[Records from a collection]
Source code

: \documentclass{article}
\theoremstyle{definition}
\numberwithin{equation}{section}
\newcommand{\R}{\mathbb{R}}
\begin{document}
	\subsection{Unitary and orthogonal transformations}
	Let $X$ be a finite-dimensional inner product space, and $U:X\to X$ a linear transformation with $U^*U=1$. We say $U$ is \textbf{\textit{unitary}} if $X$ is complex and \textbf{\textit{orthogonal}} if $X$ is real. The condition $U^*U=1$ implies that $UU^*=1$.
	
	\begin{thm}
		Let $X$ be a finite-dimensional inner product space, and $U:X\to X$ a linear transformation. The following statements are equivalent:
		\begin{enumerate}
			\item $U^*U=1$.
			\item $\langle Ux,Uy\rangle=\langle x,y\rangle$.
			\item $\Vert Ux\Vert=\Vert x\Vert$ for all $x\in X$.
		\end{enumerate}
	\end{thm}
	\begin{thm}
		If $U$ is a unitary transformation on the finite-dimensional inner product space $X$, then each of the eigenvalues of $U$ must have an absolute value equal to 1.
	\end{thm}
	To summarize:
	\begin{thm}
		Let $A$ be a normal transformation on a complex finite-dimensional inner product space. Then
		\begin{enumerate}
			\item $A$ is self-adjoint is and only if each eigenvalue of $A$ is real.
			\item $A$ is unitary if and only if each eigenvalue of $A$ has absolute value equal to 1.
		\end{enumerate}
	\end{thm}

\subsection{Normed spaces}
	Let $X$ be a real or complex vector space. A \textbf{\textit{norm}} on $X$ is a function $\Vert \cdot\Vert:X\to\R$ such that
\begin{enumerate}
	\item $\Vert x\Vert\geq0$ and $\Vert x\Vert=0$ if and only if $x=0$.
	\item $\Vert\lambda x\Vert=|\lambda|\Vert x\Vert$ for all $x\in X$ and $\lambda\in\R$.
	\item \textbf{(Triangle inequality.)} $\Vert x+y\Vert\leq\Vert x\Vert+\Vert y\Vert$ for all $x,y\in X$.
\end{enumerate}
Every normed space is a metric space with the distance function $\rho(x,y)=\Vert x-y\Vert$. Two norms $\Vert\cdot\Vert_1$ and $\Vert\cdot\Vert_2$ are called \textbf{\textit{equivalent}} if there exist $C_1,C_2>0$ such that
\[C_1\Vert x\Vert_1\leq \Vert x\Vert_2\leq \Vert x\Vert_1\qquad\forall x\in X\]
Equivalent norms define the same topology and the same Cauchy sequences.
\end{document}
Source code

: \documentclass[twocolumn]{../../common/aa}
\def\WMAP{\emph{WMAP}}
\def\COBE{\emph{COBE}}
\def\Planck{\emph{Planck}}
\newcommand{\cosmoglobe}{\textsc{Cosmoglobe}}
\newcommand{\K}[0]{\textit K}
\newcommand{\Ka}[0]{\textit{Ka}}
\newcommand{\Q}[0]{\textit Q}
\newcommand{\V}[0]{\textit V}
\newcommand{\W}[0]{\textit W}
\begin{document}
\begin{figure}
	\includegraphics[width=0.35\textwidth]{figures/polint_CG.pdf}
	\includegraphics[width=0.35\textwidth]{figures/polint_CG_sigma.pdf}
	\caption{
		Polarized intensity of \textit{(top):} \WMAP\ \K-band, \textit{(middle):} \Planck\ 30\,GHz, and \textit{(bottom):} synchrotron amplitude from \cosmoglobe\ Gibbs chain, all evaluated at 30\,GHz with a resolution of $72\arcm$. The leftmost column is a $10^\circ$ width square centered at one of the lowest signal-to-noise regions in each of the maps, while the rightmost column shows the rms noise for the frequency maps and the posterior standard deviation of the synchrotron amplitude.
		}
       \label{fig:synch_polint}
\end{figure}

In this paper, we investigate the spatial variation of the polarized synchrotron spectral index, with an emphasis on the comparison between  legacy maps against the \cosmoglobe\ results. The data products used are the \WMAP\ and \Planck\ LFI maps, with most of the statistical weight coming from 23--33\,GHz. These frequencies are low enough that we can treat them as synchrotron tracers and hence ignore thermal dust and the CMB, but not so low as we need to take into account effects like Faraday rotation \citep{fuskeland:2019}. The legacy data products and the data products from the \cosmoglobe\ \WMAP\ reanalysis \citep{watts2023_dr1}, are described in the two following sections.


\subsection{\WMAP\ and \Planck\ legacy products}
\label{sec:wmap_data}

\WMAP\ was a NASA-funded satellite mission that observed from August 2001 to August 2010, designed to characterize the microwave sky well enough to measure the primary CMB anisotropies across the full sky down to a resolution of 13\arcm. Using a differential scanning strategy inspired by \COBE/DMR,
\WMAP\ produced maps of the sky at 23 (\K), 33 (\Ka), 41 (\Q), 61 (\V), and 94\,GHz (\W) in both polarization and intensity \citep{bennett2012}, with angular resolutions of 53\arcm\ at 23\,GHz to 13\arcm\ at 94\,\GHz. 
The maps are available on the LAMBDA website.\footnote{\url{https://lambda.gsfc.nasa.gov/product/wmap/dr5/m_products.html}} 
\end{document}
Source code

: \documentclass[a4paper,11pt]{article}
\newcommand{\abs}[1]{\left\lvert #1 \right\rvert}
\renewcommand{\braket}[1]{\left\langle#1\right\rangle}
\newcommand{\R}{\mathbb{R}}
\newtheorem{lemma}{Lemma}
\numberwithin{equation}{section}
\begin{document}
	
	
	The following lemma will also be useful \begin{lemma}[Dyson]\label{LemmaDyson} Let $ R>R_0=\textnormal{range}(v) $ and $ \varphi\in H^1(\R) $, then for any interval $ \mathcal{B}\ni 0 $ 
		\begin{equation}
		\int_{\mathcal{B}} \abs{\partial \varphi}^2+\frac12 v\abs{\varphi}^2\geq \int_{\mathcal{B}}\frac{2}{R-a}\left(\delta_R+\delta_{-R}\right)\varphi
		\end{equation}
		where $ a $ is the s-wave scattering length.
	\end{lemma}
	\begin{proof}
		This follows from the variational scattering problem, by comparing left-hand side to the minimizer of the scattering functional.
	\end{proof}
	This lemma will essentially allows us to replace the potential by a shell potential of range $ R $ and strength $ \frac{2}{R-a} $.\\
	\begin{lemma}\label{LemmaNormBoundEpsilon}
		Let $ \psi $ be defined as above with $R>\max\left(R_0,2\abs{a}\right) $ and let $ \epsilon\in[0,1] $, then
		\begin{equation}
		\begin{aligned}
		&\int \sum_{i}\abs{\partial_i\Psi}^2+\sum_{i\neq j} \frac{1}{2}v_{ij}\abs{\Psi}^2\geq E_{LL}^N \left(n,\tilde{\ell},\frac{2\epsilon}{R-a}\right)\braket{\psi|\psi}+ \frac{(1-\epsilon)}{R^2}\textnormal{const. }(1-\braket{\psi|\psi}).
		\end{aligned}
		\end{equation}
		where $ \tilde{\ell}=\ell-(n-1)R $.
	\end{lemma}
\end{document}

— About this task —
Which lines of the data contain "subsection"? Copy them all.

— Solved problem —
	\subsection{Unitary and orthogonal transformations}
\subsection{Normed spaces}
\subsection{\WMAP\ and \Planck\ legacy products}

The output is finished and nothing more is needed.